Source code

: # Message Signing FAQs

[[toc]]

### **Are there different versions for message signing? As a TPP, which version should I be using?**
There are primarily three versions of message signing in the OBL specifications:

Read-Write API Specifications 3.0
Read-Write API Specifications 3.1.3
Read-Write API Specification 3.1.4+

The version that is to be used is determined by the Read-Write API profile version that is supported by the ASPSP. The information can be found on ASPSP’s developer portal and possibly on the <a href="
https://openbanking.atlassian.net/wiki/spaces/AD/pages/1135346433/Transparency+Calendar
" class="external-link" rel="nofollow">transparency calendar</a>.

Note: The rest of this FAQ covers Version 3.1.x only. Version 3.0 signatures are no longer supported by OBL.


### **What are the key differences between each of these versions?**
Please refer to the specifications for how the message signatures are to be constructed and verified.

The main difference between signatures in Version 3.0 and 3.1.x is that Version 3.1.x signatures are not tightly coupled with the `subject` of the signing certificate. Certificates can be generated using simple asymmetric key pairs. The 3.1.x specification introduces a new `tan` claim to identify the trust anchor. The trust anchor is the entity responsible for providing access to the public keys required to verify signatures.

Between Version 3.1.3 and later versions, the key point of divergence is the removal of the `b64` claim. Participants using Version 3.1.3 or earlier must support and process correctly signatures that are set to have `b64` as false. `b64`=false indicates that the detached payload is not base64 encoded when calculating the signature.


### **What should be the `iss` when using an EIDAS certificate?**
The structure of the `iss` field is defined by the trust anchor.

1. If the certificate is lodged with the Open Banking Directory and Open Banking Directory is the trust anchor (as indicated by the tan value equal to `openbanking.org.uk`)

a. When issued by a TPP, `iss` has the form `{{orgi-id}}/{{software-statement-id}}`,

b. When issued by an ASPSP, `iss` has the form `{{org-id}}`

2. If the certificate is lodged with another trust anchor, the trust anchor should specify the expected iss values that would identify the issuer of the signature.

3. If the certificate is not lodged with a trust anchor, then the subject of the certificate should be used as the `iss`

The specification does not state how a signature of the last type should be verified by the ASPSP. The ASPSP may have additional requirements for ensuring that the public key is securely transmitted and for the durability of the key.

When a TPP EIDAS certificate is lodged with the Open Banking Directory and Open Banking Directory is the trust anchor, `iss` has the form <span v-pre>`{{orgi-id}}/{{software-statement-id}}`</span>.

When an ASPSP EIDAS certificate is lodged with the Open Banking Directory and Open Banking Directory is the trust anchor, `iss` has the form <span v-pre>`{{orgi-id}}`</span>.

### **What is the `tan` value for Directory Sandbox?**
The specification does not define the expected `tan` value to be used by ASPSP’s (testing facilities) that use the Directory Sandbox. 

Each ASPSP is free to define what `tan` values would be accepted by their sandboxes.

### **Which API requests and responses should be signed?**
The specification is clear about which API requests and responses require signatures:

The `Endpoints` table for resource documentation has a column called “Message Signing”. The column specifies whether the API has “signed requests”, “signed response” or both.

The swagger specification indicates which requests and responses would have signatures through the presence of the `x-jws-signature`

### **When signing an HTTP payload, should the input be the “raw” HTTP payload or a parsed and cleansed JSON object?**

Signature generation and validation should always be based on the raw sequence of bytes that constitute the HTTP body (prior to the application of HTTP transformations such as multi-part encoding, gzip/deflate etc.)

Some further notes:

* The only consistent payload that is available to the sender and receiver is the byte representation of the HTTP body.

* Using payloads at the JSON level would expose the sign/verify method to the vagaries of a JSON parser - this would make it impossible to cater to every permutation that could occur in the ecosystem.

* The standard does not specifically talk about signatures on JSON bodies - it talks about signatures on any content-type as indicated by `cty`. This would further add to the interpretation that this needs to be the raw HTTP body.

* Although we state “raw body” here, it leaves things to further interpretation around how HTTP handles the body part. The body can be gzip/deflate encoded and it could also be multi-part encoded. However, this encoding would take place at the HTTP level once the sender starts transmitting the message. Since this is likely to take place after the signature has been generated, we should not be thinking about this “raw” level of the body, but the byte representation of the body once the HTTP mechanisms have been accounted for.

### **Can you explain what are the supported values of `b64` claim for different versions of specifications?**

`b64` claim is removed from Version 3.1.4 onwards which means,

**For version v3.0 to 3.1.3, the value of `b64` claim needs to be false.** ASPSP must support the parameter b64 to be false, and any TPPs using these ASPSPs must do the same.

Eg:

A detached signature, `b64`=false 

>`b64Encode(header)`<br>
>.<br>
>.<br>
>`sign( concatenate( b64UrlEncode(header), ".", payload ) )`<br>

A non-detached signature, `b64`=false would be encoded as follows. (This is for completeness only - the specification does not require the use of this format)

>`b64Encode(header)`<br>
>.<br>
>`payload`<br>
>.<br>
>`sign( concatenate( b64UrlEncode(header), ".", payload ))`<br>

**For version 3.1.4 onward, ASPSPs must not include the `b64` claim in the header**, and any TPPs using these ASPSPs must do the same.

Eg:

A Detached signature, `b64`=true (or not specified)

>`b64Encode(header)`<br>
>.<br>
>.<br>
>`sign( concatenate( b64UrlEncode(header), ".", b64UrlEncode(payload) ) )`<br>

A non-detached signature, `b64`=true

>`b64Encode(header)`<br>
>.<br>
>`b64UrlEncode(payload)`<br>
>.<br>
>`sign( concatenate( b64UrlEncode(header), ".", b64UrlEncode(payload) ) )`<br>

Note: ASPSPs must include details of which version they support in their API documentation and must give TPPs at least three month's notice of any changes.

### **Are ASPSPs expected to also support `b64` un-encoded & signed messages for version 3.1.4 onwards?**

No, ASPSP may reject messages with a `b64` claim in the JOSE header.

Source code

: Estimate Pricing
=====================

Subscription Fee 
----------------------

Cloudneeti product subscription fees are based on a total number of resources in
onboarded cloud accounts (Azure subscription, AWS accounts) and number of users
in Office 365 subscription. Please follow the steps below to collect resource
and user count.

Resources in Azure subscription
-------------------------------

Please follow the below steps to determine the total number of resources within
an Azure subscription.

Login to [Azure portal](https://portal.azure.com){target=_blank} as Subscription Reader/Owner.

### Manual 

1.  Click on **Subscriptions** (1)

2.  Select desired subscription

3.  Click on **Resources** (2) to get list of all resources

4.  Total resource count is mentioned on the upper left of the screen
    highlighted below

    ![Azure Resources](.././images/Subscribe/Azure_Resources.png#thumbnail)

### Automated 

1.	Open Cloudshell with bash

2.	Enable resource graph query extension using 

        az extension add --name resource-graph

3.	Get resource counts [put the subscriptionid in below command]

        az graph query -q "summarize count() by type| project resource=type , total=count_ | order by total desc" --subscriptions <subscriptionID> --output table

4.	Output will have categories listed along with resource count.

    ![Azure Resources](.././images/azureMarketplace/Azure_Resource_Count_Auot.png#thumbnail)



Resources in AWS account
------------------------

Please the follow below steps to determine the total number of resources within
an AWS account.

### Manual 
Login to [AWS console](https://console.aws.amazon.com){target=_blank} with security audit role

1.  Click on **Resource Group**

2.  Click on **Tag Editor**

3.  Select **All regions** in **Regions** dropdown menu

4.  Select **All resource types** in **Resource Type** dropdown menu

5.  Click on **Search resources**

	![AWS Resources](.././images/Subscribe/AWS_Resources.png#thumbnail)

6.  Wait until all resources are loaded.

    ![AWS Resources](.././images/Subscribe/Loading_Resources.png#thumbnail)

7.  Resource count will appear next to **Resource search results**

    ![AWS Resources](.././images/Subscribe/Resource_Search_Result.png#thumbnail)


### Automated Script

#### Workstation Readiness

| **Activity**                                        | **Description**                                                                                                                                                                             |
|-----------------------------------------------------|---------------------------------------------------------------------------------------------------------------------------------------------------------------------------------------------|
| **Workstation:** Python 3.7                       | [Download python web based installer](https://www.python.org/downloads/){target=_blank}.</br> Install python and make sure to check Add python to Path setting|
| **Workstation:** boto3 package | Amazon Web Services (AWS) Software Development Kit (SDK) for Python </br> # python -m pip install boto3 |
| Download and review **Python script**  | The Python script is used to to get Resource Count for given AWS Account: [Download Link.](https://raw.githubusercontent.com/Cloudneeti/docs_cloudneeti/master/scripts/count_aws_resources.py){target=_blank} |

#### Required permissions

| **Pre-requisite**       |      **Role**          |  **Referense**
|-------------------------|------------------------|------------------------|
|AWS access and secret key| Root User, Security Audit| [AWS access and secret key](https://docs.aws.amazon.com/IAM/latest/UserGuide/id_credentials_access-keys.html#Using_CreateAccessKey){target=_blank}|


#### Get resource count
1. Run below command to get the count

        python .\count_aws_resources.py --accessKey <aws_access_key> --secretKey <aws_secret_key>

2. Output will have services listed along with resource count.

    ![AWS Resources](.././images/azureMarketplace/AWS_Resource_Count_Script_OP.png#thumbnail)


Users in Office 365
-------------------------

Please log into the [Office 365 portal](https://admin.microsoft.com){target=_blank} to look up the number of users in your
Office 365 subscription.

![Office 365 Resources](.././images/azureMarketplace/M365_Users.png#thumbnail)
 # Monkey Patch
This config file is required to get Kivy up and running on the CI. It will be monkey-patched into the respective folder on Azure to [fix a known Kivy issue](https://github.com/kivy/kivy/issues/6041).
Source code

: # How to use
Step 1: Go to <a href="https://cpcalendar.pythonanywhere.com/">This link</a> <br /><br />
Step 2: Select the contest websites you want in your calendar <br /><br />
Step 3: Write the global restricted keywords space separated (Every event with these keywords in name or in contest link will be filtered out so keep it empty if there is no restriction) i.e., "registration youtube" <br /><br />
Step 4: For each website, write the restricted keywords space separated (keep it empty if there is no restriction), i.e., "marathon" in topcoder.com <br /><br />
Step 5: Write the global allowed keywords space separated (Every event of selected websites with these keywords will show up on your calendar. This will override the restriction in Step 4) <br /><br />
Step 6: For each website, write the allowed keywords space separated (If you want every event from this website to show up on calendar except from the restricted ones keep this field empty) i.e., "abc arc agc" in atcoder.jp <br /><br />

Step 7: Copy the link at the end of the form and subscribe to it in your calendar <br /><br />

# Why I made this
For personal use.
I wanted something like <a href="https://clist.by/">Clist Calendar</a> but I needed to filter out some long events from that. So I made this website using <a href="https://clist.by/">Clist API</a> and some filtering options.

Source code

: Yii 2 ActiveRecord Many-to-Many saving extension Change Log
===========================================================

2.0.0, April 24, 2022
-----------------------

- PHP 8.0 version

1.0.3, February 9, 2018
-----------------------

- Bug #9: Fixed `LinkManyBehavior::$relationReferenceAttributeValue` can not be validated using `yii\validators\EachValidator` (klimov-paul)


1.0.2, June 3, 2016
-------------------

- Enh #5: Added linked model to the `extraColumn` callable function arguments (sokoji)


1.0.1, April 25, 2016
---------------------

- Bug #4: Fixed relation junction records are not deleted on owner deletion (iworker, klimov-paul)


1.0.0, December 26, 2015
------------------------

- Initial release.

◆ **What you will do**:
Beginning at the line above with "# How to use" and finishing at the line with "Step 4: For", return each line exactly and return nothing else.

◆ **Task solution**:
: # How to use
Step 1: Go to <a href="https://cpcalendar.pythonanywhere.com/">This link</a> <br /><br />
Step 2: Select the contest websites you want in your calendar <br /><br />
Step 3: Write the global restricted keywords space separated (Every event with these keywords in name or in contest link will be filtered out so keep it empty if there is no restriction) i.e., "registration youtube" <br /><br />
Step 4: For each website, write the restricted keywords space separated (keep it empty if there is no restriction), i.e., "marathon" in topcoder.com <br /><br />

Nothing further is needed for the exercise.